Marley Watkins

Personal information
- Full name: Marley Joseph Watkins
- Date of birth: 17 October 1990 (age 35)
- Place of birth: Lewisham, England
- Height: 1.86 m (6 ft 1 in)
- Position: Winger

Youth career
- 1999–2007: Swansea City

Senior career*
- Years: Team / Apps / (Gls)
- 2008–2011: Cheltenham Town / 26 / (1)
- 2010–2011: → Bath City (loan) / 22 / (3)
- 2011–2012: Bath City / 37 / (5)
- 2012–2013: Hereford United / 34 / (5)
- 2013–2015: Inverness Caledonian Thistle / 59 / (8)
- 2015–2017: Barnsley / 76 / (15)
- 2017–2018: Norwich City / 24 / (0)
- 2018–2021: Bristol City / 27 / (3)
- 2020: → Aberdeen (loan) / 9 / (2)
- 2021: Cardiff City / 0 / (0)
- 2021–2023: Aberdeen / 47 / (4)
- 2023–2026: Kilmarnock / 81 / (19)

International career^{‡}
- 2017–2018: Wales / 2 / (0)

= Marley Watkins =

Wales international footballer (born 1990)

Marley Joseph Watkins (born 17 October 1990) is a professional footballer who most recently played as a winger for club Kilmarnock. He has attained two caps for the Wales national team.

==Personal life==
Born in Lewisham in London, Watkins grew up in Swansea in Wales. Through his parents, he qualified to play for Wales and France. He is the grandson of the writer Gwen Watkins and the Welsh poet Vernon Watkins.

==Club career==
Watkins started his career as a youth player at Swansea City but was released and he joined Cheltenham Town in 2008. On 9 August 2008, he made his first senior appearance for the club, playing in the last ten minutes of a 4–2 defeat at Northampton Town. In doing so, he became Cheltenham Town's youngest ever league player. He scored his first professional goal after coming on as a substitute against Northampton in the 2009–10 season.

In September 2010, Watkins joined Conference National side Bath City on loan. He subsequently signed for Bath on a permanent basis in January 2011, after his successful loan spell.

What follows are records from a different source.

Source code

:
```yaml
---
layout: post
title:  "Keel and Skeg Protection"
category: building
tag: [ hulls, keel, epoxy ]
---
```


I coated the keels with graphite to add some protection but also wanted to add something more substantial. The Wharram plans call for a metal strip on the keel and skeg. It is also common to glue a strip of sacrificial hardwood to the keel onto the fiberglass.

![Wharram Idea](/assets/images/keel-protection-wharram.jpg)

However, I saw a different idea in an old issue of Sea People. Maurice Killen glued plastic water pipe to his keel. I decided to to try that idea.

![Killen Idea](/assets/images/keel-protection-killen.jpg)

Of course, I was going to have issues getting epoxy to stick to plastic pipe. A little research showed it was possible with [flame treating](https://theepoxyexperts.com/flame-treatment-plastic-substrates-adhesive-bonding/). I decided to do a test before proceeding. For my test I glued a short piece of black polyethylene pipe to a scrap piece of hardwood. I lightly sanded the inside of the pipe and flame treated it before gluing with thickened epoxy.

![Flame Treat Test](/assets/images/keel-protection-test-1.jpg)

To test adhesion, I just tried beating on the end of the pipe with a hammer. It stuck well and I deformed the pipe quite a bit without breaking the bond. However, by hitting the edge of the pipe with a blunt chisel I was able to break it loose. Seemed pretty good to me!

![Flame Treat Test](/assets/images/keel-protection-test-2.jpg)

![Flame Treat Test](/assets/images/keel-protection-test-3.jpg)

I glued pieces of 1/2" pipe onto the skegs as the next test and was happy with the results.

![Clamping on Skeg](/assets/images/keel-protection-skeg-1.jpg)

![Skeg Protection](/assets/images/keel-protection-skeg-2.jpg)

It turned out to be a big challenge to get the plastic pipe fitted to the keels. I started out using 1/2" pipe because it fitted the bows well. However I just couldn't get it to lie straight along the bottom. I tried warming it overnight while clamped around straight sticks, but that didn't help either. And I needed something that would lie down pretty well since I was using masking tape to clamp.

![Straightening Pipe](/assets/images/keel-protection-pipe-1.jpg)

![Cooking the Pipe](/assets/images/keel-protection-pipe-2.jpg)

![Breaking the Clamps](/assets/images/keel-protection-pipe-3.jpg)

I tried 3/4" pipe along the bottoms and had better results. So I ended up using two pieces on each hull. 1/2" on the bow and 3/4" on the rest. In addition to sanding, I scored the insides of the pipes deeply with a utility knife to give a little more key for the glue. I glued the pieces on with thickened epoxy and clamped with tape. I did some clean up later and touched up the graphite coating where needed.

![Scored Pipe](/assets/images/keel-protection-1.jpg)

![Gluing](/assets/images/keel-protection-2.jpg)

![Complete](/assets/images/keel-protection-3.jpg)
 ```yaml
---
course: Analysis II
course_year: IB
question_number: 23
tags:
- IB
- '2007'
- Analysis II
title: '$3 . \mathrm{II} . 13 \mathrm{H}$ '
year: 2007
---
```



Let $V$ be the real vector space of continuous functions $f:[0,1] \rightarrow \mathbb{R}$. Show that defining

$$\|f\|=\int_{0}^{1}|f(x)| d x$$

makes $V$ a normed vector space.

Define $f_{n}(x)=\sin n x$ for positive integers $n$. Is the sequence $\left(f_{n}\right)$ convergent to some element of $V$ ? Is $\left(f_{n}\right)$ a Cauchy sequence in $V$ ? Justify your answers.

At the start of the 2012–13 season, Watkins signed a one-year deal at Hereford United. Watkins enjoyed a successful start to his Hereford career by winning a 'Player of the Month' award in his first month at the club. He ultimately played 34 league games and scored five goals in his season at Hereford.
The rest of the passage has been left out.